Work required:
Look through the records below, and copy out every line that holds the string "currently".

[Saved entries]
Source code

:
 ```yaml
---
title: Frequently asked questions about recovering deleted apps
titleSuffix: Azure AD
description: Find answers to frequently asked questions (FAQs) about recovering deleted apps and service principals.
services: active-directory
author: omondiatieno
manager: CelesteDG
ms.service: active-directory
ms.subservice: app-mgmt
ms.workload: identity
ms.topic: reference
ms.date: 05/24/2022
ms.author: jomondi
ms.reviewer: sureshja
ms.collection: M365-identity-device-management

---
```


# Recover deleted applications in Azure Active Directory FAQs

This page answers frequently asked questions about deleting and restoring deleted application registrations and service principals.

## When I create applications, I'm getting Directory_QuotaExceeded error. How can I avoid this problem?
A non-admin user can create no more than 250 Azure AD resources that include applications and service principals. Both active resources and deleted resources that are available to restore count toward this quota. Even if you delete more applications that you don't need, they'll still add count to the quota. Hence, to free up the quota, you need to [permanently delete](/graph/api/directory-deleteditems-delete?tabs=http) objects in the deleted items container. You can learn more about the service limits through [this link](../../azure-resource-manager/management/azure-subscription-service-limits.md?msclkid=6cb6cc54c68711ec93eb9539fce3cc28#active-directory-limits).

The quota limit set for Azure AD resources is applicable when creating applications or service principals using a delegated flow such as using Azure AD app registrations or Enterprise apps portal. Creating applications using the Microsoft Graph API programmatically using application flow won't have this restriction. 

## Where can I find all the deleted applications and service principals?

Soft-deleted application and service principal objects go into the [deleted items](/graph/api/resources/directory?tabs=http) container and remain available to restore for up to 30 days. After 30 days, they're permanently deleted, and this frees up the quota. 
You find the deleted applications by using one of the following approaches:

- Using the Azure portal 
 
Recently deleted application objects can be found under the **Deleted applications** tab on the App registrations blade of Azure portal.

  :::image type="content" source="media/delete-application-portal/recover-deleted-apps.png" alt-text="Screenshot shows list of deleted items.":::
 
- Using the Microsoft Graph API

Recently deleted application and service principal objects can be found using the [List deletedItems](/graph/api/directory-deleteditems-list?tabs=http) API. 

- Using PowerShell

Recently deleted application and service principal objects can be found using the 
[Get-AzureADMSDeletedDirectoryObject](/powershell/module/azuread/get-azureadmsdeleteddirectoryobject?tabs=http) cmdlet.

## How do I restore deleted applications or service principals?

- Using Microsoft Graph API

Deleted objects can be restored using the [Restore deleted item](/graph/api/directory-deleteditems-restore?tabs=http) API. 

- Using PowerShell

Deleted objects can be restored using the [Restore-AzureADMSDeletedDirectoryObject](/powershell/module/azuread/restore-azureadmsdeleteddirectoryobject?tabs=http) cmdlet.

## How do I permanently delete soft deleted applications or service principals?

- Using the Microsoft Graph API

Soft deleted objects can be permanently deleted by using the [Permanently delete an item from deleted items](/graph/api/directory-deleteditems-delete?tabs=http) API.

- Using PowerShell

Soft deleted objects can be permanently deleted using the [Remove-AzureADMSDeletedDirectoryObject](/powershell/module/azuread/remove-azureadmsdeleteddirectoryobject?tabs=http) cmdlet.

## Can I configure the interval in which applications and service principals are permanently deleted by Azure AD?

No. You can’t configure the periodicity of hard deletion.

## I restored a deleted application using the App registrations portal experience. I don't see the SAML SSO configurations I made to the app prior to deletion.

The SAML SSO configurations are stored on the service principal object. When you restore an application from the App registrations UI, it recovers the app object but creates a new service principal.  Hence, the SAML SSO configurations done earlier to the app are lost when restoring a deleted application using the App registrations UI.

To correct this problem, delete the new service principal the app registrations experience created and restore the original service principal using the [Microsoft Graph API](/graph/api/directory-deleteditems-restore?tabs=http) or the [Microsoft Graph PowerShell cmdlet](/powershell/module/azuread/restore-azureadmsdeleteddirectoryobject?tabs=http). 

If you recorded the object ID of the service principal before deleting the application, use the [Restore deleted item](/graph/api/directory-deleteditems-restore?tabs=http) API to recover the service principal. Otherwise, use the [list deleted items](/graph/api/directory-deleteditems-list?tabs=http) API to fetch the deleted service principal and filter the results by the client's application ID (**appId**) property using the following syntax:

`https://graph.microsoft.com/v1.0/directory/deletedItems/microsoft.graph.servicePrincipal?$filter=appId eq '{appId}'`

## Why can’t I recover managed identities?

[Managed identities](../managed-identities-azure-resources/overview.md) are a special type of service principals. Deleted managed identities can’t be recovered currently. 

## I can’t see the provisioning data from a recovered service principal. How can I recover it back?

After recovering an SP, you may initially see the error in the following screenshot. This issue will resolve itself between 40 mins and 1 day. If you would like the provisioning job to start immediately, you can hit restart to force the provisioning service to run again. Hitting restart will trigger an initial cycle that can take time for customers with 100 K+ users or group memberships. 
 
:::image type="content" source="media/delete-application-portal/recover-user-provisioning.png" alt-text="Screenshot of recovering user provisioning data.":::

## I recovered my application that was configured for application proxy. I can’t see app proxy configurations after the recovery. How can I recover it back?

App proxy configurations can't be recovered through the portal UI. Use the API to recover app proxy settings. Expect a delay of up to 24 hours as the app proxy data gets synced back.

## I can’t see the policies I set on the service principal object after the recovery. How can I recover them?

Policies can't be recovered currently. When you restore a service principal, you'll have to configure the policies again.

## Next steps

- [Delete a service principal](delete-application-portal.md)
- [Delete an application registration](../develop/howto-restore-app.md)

Solution to the problem:
[Managed identities](../managed-identities-azure-resources/overview.md) are a special type of service principals. Deleted managed identities can’t be recovered currently. 
Policies can't be recovered currently. When you restore a service principal, you'll have to configure the policies again.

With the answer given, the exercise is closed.